Bangkok, 11 January 2017: The Southeast Asia Tobacco Control Alliance (SEATCA) welcomes the new report “The Economics of Tobacco and Tobacco Control” by the U.S. National Cancer Institute (NCI) and the World Health Organization (WHO), which finds that tobacco control measures are highly cost-effective and boost national economies.
Tobacco use remains one of the world’s leading causes of preventable premature death. In the ASEAN region where half of all adult men smoke and where 10% (125 million) of the world’s smokers live, tobacco kills about 500,000 people per year.

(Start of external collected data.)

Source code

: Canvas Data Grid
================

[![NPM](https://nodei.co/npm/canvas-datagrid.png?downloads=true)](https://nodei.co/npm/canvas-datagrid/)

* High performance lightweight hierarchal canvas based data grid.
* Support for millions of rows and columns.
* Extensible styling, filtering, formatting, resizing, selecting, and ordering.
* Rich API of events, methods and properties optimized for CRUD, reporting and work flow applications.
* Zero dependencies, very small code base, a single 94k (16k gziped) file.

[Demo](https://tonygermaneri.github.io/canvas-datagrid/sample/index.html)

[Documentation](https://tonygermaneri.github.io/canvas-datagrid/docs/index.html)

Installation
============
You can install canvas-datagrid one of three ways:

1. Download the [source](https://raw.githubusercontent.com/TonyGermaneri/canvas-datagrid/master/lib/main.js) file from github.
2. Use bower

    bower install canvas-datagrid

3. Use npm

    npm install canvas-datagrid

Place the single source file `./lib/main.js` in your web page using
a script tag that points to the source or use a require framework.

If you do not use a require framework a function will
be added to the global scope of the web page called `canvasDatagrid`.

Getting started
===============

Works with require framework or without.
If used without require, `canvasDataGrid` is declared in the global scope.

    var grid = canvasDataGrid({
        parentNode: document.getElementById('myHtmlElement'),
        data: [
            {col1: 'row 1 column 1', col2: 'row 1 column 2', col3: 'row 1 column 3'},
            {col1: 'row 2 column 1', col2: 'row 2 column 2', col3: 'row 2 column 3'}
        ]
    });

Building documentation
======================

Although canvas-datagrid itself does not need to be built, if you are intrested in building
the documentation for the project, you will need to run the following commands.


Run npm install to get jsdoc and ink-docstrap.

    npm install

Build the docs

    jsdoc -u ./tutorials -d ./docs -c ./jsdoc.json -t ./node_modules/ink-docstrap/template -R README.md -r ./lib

Tobacco use in the ASEAN also burdens national economies with more than USD 10 billion in health care costs and lost productivity annually.
While progress is being made to control the global tobacco epidemic, existing measures have not yet been used to their full potential. These include significant tobacco tax and price increases, comprehensive bans on tobacco industry marketing activities, prominent pictorial health warning labels, smoke-free policies, and population-wide tobacco cessation programs. Applying these most effective and cost-effective interventions would reduce demand for tobacco products and significantly reduce the prevalence of tobacco use and the resulting deaths, diseases, and economic costs.
“The global scale of suffering, death, and disease from tobacco use is staggering. Millions of early deaths can be prevented if nations adopt evidence-based tobacco control policies,” said Robert Croyle, Ph.D., Director of the National Cancer Institute’s Division of Cancer Control and Population Sciences.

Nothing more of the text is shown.